В романе «99 франков», который вышел в августе 2000 года, я описывал «внедренческую» революцию с помощью одной сквозной метафоры: «Невозможно захватить самолет, не войдя в него». Октав Паранго был уверен, что сможет изменить ход вещей изнутри. Потом, под конец романа, он вдруг заметил, что самолетом никто не управляет. Когда его назначили шефом агентства, он обнаружил, что не может произвести революцию в автономной системе, в организации, не имеющей ни главы, ни направления, ни смысла. Торжество глобального капиталистического общества рекламы: самолет-самодур. (Метафору «самолет без пилота» я взял из американской комедии «Есть ли пилот в самолете?») 11 сентября 2001 года этот образ предстал передо мной во всем своем чудовищном значении. Конечно, надо сесть в самолет, чтобы его развернуть. А если самолет совершает самоубийство? Тогда мы превращаемся в огненный шар: это, безусловно, большой шаг вперед. Может, садясь в него, мы и рассчитываем изменить курс – а если только затем, чтобы протаранить небоскреб? Революция возможна только вне этой самоуничтожающейся системы. Ни в коем случае нельзя садиться в самолет. Принять этот мир, быть причастным к рекламе или массмедиа означает обречь себя на верную гибель в гигантском взрыве – в прямом эфире на CNN. Сегодня внедрение превратилось в самоистребление. Настоящая революция в том, чтобы уйти. Главное – не участвовать. Пора предпочесть пассивному сопротивлению активное дезертирство. Бойкот лучше, чем сквот.

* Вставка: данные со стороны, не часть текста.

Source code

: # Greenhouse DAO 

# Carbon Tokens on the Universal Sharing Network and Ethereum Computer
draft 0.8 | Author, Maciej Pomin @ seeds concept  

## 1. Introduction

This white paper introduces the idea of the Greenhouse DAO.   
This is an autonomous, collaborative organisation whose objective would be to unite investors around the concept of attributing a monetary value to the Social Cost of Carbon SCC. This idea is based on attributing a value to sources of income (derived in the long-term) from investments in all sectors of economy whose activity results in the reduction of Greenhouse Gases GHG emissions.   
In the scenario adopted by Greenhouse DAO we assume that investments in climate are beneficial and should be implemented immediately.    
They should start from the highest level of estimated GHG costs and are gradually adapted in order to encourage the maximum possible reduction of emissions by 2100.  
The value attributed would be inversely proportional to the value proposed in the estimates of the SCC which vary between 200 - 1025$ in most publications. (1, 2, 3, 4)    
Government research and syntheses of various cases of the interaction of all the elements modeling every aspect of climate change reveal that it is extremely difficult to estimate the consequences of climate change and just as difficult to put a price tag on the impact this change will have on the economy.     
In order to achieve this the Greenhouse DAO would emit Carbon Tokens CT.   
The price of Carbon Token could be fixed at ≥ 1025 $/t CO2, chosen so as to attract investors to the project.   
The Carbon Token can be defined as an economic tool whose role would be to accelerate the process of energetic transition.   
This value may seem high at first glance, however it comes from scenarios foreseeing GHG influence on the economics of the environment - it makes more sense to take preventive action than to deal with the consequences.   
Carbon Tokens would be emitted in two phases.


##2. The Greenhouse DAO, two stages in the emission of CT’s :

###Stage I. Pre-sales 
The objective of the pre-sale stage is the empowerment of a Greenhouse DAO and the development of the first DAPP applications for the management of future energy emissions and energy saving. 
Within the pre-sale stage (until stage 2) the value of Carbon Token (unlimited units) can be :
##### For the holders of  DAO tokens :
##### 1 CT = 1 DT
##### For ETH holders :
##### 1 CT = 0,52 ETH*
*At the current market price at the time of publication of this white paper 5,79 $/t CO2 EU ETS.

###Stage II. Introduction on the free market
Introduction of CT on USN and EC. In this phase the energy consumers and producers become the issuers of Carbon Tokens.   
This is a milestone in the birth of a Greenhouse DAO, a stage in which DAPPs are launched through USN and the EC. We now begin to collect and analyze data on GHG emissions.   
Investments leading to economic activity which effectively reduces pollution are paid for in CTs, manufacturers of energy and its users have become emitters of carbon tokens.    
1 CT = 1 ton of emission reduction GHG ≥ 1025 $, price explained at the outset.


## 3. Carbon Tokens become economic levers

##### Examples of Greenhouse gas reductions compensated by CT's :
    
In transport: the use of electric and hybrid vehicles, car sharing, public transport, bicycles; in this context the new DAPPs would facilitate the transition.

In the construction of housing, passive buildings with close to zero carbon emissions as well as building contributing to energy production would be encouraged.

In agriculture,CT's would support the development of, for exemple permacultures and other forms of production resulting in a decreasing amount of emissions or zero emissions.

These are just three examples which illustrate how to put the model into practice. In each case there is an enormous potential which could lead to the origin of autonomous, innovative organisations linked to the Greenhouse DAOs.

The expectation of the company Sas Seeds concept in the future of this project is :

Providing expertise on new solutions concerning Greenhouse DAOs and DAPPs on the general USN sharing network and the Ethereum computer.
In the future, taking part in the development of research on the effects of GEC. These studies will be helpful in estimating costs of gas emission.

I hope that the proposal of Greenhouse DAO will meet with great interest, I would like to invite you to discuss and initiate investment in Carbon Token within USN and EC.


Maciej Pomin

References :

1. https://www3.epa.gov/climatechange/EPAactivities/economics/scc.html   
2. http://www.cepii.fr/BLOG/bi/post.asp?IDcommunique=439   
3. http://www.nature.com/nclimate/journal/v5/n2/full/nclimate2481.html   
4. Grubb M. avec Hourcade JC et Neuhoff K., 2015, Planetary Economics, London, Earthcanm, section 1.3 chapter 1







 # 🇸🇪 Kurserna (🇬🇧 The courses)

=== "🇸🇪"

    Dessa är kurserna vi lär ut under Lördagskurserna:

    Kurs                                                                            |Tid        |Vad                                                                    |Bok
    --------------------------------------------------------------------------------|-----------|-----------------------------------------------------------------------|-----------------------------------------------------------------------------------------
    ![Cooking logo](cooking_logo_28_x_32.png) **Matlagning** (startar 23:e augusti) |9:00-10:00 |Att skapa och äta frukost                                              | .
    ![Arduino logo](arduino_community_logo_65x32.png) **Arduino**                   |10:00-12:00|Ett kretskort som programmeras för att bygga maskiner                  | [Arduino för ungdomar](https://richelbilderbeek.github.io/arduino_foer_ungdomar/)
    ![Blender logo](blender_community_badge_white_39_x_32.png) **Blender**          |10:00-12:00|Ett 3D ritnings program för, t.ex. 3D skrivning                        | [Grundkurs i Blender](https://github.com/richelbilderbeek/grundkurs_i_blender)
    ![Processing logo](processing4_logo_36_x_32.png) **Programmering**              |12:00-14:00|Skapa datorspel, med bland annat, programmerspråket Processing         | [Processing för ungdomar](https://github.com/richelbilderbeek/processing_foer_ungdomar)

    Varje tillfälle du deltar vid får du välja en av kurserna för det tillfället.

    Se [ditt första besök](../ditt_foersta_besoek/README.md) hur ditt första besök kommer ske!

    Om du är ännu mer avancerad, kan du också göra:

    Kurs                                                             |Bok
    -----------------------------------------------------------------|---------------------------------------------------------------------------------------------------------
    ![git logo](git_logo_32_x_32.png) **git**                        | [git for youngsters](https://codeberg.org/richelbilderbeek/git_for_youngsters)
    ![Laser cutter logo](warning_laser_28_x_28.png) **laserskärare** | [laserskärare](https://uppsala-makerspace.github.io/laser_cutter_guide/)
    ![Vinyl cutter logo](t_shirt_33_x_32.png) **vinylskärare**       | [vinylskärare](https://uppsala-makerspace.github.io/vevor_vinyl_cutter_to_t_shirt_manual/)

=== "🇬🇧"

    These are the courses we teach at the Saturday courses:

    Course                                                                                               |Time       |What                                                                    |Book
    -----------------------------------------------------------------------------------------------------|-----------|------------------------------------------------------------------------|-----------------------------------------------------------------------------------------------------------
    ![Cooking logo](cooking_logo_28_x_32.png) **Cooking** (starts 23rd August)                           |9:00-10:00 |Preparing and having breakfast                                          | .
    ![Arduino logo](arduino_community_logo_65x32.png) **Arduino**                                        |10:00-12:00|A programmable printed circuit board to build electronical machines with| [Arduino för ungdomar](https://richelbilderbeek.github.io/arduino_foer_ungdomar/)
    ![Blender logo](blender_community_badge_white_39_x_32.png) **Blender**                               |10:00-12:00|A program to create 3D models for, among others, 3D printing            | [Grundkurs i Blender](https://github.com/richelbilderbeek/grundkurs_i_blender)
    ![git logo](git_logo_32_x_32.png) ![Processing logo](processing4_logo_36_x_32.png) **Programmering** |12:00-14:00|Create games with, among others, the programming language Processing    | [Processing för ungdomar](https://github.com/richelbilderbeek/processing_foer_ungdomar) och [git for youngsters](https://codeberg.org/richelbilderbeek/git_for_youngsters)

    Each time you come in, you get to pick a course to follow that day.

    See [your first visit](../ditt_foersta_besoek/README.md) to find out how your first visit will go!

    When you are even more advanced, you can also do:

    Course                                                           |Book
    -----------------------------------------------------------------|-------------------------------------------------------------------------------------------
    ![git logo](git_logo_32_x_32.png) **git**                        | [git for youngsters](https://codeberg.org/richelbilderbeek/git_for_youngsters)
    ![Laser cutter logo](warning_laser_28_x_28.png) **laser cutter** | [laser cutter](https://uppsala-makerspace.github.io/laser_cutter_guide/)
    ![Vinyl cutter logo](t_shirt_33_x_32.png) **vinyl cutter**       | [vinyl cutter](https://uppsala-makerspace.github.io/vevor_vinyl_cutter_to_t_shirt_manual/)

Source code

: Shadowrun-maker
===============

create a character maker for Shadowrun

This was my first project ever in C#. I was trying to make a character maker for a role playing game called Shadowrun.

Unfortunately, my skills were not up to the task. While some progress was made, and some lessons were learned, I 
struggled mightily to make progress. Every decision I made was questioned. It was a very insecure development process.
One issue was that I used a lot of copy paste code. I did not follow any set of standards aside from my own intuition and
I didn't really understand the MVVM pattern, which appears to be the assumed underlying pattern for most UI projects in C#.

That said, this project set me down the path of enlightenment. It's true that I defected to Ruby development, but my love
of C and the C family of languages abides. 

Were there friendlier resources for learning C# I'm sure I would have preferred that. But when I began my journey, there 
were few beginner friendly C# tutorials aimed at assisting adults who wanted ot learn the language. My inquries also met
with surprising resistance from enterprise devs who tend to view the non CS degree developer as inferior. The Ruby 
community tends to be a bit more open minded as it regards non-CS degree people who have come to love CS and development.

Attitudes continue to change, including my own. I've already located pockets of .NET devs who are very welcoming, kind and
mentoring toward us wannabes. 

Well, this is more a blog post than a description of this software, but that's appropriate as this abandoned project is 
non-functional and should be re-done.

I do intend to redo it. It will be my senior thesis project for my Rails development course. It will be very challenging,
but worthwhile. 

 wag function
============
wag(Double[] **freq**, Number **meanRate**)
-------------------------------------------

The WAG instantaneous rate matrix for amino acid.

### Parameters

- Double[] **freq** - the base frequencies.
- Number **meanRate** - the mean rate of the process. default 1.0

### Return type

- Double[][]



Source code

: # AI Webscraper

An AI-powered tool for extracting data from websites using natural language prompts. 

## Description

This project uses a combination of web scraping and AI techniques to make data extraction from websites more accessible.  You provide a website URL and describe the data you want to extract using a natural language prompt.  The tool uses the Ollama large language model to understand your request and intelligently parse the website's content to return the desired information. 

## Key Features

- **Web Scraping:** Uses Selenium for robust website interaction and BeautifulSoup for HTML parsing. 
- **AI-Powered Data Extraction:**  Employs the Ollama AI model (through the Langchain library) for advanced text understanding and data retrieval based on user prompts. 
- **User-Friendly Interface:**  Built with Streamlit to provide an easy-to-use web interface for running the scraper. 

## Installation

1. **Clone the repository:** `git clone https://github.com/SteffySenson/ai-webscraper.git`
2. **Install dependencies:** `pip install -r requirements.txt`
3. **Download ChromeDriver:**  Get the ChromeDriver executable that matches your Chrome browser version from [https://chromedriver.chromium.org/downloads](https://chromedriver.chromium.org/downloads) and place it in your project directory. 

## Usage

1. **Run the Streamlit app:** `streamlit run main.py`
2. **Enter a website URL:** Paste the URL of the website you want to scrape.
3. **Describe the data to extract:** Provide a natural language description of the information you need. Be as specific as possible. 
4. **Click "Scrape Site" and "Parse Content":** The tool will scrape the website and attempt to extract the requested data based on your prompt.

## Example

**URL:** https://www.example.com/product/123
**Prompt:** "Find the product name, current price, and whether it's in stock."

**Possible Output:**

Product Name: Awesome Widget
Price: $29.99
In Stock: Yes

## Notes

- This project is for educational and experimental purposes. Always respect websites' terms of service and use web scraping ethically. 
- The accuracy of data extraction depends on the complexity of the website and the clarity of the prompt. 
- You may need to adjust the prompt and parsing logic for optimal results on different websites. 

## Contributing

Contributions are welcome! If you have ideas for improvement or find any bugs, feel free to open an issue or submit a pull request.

Так что нечего ругать других и весь мир. Золя обвинял богатых; пора мне написать: «Я обвиняю себя».

Я обвиняю себя в том, что потакал своему нарциссизму.

Я обвиняю себя в нездоровой страсти соблазнять других.

Я обвиняю себя в левачестве а-ля Парк-авеню.[99]

Я обвиняю себя в карьеризме и продажности.

Я обвиняю себя в зависти и вечном недовольстве.

Я обвиняю себя в наигранной искренности.

Я обвиняю себя в том, что своим самообвинением, предупреждающим будущие нападки, опять-таки хочу нравиться.

Я обвиняю себя в двоемыслии.

Я обвиняю себя в том, что пошел на «Canal +» отыгрываться за то, что я не звезда.

Я обвиняю себя в спесивой лени.

Я обвиняю себя в том, что пишу стыдливые автобиографии.

Я обвиняю себя в том, что я не Эрве Гибер, в гетеросексуальном варианте.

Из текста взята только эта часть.